## TASK STATEMENT
The lines to reproduce run from the one containing "- [ ] User training completed" through the final line of the entries; write them out exactly and add nothing.

## EXERCISE MATERIAL

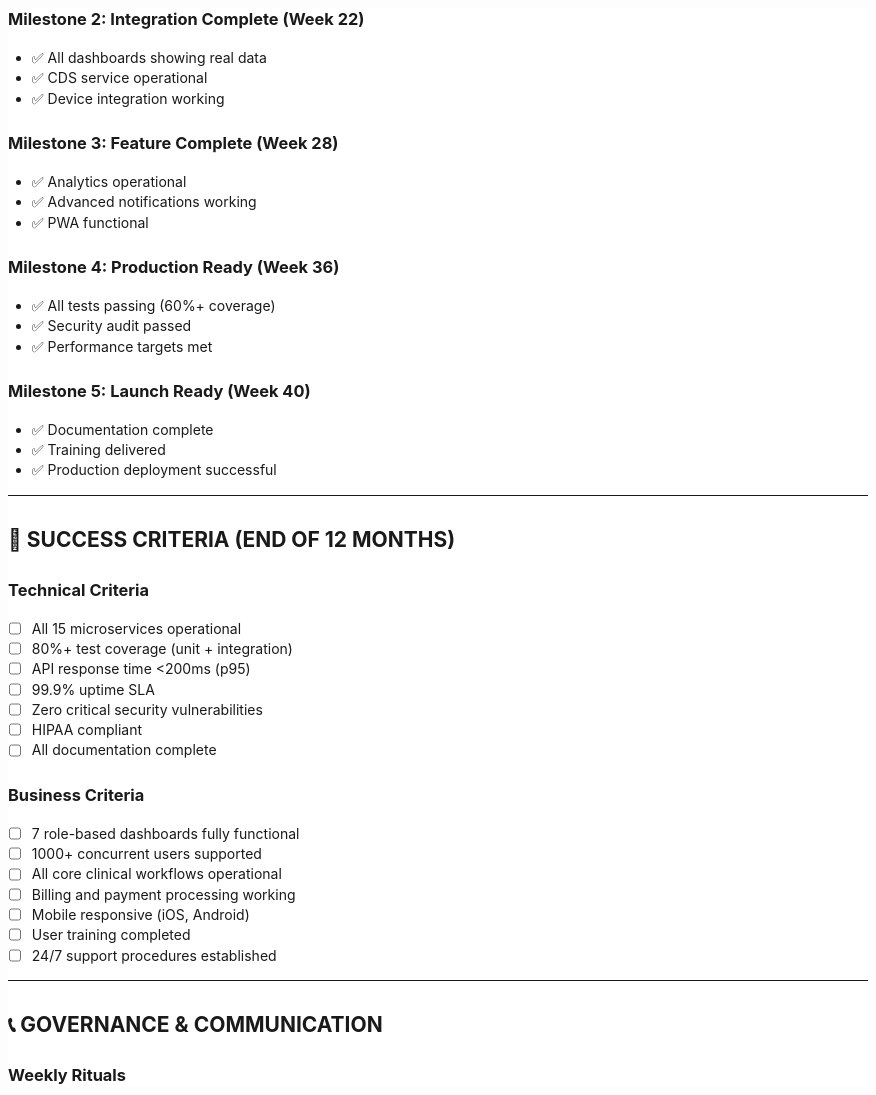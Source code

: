 ### Milestone 2: Integration Complete (Week 22)
- ✅ All dashboards showing real data
- ✅ CDS service operational
- ✅ Device integration working

### Milestone 3: Feature Complete (Week 28)
- ✅ Analytics operational
- ✅ Advanced notifications working
- ✅ PWA functional

### Milestone 4: Production Ready (Week 36)
- ✅ All tests passing (60%+ coverage)
- ✅ Security audit passed
- ✅ Performance targets met

### Milestone 5: Launch Ready (Week 40)
- ✅ Documentation complete
- ✅ Training delivered
- ✅ Production deployment successful

---

## 🎯 SUCCESS CRITERIA (END OF 12 MONTHS)

### Technical Criteria

- [ ] All 15 microservices operational
- [ ] 80%+ test coverage (unit + integration)
- [ ] API response time <200ms (p95)
- [ ] 99.9% uptime SLA
- [ ] Zero critical security vulnerabilities
- [ ] HIPAA compliant
- [ ] All documentation complete

### Business Criteria

- [ ] 7 role-based dashboards fully functional
- [ ] 1000+ concurrent users supported
- [ ] All core clinical workflows operational
- [ ] Billing and payment processing working
- [ ] Mobile responsive (iOS, Android)
- [ ] User training completed
- [ ] 24/7 support procedures established

---

## 📞 GOVERNANCE & COMMUNICATION

### Weekly Rituals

## RESPONSE TO THIS TASK
- [ ] User training completed
- [ ] 24/7 support procedures established

---

## 📞 GOVERNANCE & COMMUNICATION

### Weekly Rituals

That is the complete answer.